We will perform a mixed effects linear model meta-analysis and weight individual study effect sizes using the DerSimonian-Laird method. Treatment (active drug vs placebo), as well as aforementioned covariates (e.g. disease location, behavior, demographics (age, gender, race) and medication history including anti-tumor necrosis factor failure) will be treated as fixed effects. Individual studies will be treated as random effects. We will also explore network meta-analysis methods if the size of the available data will permit this.
Measures to Adjust for Multiplicity, Confounders, Heterogeneity:
We will assess study heterogeneity using Q and I-squared statistics. We will adjust for multiple testing using the Benjamin-Hochberg method to maintain a false discovery rate at the 0.05 level.
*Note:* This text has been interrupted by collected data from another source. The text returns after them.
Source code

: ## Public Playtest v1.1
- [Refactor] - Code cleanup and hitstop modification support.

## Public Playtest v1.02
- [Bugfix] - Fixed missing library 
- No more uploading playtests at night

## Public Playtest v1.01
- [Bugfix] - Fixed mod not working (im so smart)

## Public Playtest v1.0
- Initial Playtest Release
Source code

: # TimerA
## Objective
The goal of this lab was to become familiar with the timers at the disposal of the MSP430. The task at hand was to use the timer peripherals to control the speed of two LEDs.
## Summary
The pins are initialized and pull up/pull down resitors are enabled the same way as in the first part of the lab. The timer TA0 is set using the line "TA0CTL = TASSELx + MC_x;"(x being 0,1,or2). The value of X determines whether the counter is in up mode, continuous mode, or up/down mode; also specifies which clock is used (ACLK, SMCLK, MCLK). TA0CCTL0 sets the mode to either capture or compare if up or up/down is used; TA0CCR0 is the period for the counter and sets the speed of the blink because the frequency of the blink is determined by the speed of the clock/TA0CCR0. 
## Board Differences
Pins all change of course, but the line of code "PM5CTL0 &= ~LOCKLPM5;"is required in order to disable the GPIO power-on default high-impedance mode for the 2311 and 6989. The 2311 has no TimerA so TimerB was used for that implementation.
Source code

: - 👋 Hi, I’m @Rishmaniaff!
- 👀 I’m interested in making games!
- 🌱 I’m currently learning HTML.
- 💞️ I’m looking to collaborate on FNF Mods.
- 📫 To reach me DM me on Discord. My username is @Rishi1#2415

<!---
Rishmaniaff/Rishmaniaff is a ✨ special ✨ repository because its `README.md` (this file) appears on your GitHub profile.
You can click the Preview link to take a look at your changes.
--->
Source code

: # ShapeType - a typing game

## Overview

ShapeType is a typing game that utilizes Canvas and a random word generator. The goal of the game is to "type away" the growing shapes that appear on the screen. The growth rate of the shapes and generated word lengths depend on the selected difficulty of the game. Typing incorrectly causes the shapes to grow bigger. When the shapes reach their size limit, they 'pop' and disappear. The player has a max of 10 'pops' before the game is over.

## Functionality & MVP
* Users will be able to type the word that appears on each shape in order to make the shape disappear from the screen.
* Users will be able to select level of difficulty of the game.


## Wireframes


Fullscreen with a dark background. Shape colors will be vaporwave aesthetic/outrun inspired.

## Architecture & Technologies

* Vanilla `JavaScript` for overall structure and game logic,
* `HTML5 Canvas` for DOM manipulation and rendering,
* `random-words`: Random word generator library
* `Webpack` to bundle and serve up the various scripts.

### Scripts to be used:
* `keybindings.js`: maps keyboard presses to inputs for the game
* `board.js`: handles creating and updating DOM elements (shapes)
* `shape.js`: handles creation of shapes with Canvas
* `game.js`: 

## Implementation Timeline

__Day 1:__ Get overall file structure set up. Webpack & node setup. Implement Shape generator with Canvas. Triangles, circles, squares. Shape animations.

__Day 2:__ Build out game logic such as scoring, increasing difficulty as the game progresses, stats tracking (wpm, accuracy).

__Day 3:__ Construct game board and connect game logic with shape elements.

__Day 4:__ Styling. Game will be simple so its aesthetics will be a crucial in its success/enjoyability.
Sensitivity Analysis: We will assess the sensitivity of our model to intention-to-treat vs per-protocol analysis, inclusion vs exclusion of patients receiving non-FDA approved dosing, as well as statistical significance with and without multiple hypothesis correction. We will also test the sensitivity of our model using leave-one-out tests, and interactively perform the meta-analysis with n-1 studies to test if the result are influenced by one particular study.
QC Plan: We anticipate that many of the requested patient-level datasets have already undergone data-cleaning activities as a part of the study database lock process in the course of carrying out the trial. Our data-cleaning activities will focus on harmonizing the data between data-sets to facilitate meaningful meta-analytic cross-comparison and usage of the statistical software.
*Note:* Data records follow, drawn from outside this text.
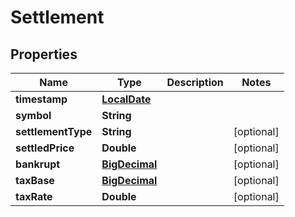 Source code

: 
# Settlement

## Properties
Name | Type | Description | Notes
------------ | ------------- | ------------- | -------------
**timestamp** | [**LocalDate**](LocalDate.md) |  | 
**symbol** | **String** |  | 
**settlementType** | **String** |  |  [optional]
**settledPrice** | **Double** |  |  [optional]
**bankrupt** | [**BigDecimal**](BigDecimal.md) |  |  [optional]
**taxBase** | [**BigDecimal**](BigDecimal.md) |  |  [optional]
**taxRate** | **Double** |  |  [optional]



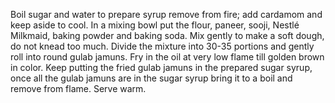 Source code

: 
Boil sugar and water to prepare syrup remove from fire; add cardamom and keep aside to cool.
In a mixing bowl put the flour, paneer, sooji, Nestlé Milkmaid, baking powder and baking soda. Mix gently to make a soft dough, do not knead too much.
Divide the mixture into 30-35 portions and gently roll into round gulab jamuns. Fry in the oil at very low flame till golden brown in color.
Keep putting the fried gulab jamuns in the prepared sugar syrup, once all the gulab jamuns are in the sugar syrup bring it to a boil and remove from flame.
Serve warm. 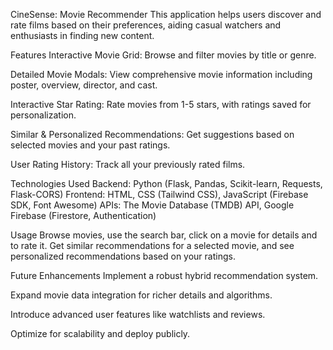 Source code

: CineSense: Movie Recommender
This application helps users discover and rate films based on their preferences, aiding casual watchers and enthusiasts in finding new content.

Features
Interactive Movie Grid: Browse and filter movies by title or genre.

Detailed Movie Modals: View comprehensive movie information including poster, overview, director, and cast.

Interactive Star Rating: Rate movies from 1-5 stars, with ratings saved for personalization.

Similar & Personalized Recommendations: Get suggestions based on selected movies and your past ratings.

User Rating History: Track all your previously rated films.

Technologies Used
Backend: Python (Flask, Pandas, Scikit-learn, Requests, Flask-CORS)
Frontend: HTML, CSS (Tailwind CSS), JavaScript (Firebase SDK, Font Awesome)
APIs: The Movie Database (TMDB) API, Google Firebase (Firestore, Authentication)

Usage
Browse movies, use the search bar, click on a movie for details and to rate it. Get similar recommendations for a selected movie, and see personalized recommendations based on your ratings.

Future Enhancements
Implement a robust hybrid recommendation system.

Expand movie data integration for richer details and algorithms.

Introduce advanced user features like watchlists and reviews.

Optimize for scalability and deploy publicly.
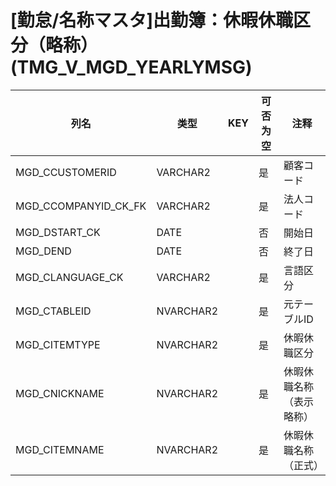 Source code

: # [勤怠/名称マスタ]出勤簿：休暇休職区分（略称）(TMG_V_MGD_YEARLYMSG)
| 列名   | 类型   | KEY  | 可否为空 | 注释   |
| ---- | ---- | ---- | ---- | ---- |
|MGD_CCUSTOMERID|VARCHAR2||是|顧客コード|
|MGD_CCOMPANYID_CK_FK|VARCHAR2||是|法人コード|
|MGD_DSTART_CK|DATE||否|開始日|
|MGD_DEND|DATE||否|終了日|
|MGD_CLANGUAGE_CK|VARCHAR2||是|言語区分|
|MGD_CTABLEID|NVARCHAR2||是|元テーブルID|
|MGD_CITEMTYPE|NVARCHAR2||是|休暇休職区分|
|MGD_CNICKNAME|NVARCHAR2||是|休暇休職名称（表示略称）|
|MGD_CITEMNAME|NVARCHAR2||是|休暇休職名称（正式）|
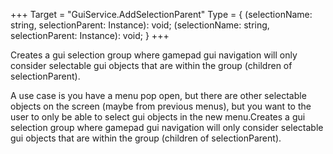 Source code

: +++
Target = "GuiService.AddSelectionParent"
Type = { (selectionName: string, selectionParent: Instance): void; (selectionName: string, selectionParent: Instance): void; }
+++

Creates a gui selection group where gamepad gui navigation will only consider selectable gui objects that are within the group (children of selectionParent).A use case is you have a menu pop open, but there are other selectable objects on the screen (maybe from previous menus), but you want to the user to only be able to select gui objects in the new menu.Creates a gui selection group where gamepad gui navigation will only consider selectable gui objects that are within the group (children of selectionParent).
Programming Plans: We will be performing all data visualization and statistical analysis in the R programming environment. We will use the following statistical computing packages:
Crohn's Disease is a heterogenous disorder encompassing distinct clinical phenotypes which arise from different biological pathways. Preclinical and clinical studies suggest that the efficacy of different agents does vary by disease phenotype, including anatomical location. Although these data are commonly collected in clinical trials, they have not been uniformly analyzed by strata nor meta-analyzed across studies by phenotype. As such, clinicians are left to recommend treatments based on best guess of efficacy rather than high-quality evidence. Therefore, we propose to meta-analyze this existing trial data as an important first step towards realizing precision medicine for Crohn's Disease.
We will initiate analysis immediately upon receipt of the data. We will spend the first 3-6 months exploring the structure of the data and performing data cleaning and harmonization. We will spend the subsequent 3 months performing data analysis, visualization and interpretation. We anticipate requiring another 1-2 months to prepare a manuscript for submission. Overall, we anticipate an 8-12 month analytic period prior to journal submission.
We suspect that this analysis will have broad interest within the gastroenterology community. When the work is complete we will submit abstracts for presentation at national gastroenterology meetings as well as to gastroenterology journals with a wide readership base. Specific target journals would be Gastroenterology, the American Journal of Gastroenterology, and Inflammatory Bowel Diseases.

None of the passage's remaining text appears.